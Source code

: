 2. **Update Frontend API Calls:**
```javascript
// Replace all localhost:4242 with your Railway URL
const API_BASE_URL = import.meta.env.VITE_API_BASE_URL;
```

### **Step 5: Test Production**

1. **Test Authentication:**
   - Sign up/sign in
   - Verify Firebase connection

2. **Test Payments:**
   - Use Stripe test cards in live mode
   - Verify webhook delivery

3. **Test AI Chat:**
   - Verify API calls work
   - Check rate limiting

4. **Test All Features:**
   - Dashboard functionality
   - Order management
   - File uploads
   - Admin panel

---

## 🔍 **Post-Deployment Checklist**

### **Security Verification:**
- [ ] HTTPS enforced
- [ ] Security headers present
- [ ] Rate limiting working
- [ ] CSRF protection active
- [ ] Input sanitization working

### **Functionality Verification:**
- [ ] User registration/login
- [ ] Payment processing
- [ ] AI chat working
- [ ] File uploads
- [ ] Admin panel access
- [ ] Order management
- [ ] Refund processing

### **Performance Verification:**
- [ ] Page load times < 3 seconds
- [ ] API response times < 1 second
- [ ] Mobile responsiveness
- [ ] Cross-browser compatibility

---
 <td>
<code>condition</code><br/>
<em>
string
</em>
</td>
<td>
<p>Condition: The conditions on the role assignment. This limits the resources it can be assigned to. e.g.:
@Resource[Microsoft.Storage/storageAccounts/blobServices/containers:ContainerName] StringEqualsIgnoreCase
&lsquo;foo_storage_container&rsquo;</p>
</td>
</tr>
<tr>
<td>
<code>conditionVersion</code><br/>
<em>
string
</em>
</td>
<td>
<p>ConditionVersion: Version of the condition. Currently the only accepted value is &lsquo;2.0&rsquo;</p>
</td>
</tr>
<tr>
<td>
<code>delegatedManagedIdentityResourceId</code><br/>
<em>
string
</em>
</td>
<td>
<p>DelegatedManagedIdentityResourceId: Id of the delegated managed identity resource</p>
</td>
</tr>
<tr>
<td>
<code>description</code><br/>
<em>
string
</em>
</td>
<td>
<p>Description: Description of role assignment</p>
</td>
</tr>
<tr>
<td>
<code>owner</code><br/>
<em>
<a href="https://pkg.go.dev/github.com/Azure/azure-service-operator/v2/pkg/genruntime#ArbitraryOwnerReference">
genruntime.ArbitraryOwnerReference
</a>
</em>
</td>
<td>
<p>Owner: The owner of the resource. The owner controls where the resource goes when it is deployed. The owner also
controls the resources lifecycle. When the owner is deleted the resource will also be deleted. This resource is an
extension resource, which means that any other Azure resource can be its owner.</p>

──────

## WHAT TO DO
Starting at the line that contains "- [ ] Mobile responsiveness" and stopping after the line that contains "<p>Condition: The conditions", write out every line exactly as it appears above, and no other line.

## ANSWER BELOW
- [ ] Mobile responsiveness
- [ ] Cross-browser compatibility

---
 <td>
<code>condition</code><br/>
<em>
string
</em>
</td>
<td>
<p>Condition: The conditions on the role assignment. This limits the resources it can be assigned to. e.g.:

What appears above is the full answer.